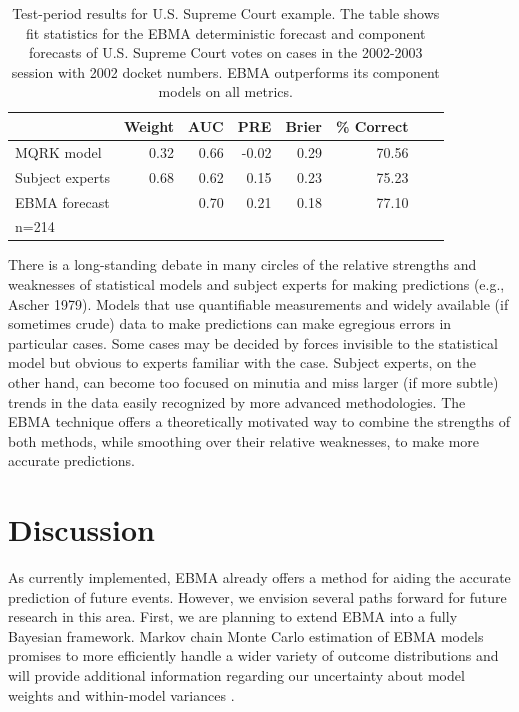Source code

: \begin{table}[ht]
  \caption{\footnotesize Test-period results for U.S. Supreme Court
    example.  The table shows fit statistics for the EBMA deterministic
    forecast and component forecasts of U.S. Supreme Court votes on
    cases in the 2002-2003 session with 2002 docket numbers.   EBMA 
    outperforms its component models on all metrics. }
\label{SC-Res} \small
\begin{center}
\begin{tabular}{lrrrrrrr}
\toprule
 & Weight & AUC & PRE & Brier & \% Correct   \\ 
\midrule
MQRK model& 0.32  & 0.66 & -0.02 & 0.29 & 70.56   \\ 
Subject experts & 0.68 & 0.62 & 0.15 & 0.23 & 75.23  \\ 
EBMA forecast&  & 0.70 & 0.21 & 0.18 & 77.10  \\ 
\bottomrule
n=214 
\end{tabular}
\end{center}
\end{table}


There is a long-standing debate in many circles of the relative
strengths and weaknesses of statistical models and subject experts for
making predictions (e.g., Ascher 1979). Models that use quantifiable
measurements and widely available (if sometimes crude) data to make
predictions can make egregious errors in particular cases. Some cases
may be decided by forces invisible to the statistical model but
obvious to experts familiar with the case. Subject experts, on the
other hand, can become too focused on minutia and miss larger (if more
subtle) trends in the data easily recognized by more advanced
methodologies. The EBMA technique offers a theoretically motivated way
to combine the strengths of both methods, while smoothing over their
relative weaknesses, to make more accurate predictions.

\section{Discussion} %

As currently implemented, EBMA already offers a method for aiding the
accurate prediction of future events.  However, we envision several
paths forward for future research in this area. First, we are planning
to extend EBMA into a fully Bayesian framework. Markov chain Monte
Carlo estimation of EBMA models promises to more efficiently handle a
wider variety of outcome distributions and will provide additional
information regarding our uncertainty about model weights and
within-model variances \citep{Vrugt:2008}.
┄┄┄┄┄┄┄┄┄┄
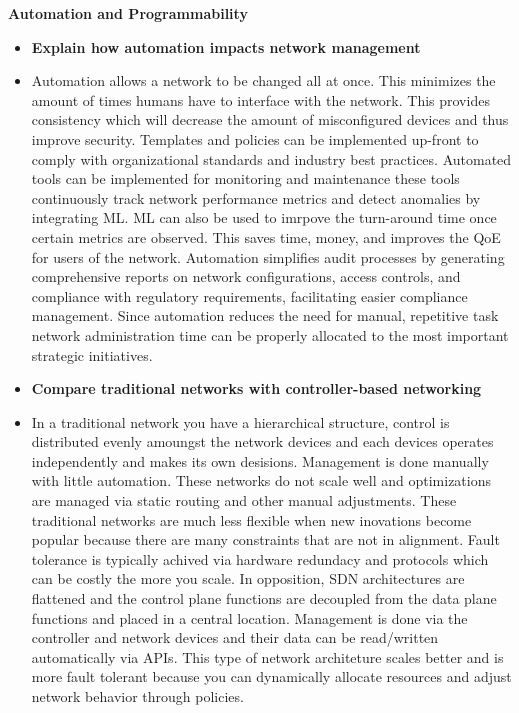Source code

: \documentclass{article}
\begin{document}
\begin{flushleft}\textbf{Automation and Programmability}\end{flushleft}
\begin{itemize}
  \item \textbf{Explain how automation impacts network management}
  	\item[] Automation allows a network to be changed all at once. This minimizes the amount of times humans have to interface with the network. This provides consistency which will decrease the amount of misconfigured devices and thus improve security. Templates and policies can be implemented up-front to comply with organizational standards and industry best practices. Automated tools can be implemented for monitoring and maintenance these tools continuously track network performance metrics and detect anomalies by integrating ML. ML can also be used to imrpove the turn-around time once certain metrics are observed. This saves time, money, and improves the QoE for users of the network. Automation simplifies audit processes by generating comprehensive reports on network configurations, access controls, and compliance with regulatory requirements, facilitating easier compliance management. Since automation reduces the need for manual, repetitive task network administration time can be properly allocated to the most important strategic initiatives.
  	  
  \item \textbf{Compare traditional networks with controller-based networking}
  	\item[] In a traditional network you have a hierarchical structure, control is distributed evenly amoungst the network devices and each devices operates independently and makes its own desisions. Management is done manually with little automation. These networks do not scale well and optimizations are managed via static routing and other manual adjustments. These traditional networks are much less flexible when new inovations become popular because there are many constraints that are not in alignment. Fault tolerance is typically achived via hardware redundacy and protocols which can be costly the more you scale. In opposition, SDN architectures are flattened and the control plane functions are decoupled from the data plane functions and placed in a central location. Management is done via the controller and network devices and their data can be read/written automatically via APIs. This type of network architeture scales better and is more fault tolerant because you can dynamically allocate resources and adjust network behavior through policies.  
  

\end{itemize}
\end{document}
┄┄┄┄┄┄┄┄┄┄
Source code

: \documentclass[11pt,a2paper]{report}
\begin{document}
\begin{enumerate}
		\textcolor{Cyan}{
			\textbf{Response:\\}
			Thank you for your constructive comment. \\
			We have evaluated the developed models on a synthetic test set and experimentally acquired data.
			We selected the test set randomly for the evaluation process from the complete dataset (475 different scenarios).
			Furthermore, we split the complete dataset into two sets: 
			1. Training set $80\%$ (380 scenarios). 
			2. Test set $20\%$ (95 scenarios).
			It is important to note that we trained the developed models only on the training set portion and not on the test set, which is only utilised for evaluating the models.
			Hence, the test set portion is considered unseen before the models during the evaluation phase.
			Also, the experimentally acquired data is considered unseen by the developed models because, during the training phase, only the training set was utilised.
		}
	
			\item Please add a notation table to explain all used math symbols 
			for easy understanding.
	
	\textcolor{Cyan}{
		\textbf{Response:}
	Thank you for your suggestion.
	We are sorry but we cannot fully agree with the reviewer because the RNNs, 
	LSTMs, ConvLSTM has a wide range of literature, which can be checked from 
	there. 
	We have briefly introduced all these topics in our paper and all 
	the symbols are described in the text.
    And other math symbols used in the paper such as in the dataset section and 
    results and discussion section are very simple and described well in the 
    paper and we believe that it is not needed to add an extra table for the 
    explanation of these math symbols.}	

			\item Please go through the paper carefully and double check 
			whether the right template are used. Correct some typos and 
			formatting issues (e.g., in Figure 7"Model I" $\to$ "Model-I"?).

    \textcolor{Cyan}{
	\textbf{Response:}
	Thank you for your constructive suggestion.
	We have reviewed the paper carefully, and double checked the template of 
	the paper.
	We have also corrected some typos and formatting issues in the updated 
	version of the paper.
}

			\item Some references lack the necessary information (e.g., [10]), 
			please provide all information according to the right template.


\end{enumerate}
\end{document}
┄┄┄┄┄┄┄┄┄┄
→ **WORK TO COMPLETE**: Take the stretch of lines above from the one containing "how automation impacts" through the one containing "important strategic initiatives." and repeat it exactly, adding no other line.

→ **OUTPUT FOR THIS EXERCISE**:
  \item \textbf{Explain how automation impacts network management}
  	\item[] Automation allows a network to be changed all at once. This minimizes the amount of times humans have to interface with the network. This provides consistency which will decrease the amount of misconfigured devices and thus improve security. Templates and policies can be implemented up-front to comply with organizational standards and industry best practices. Automated tools can be implemented for monitoring and maintenance these tools continuously track network performance metrics and detect anomalies by integrating ML. ML can also be used to imrpove the turn-around time once certain metrics are observed. This saves time, money, and improves the QoE for users of the network. Automation simplifies audit processes by generating comprehensive reports on network configurations, access controls, and compliance with regulatory requirements, facilitating easier compliance management. Since automation reduces the need for manual, repetitive task network administration time can be properly allocated to the most important strategic initiatives.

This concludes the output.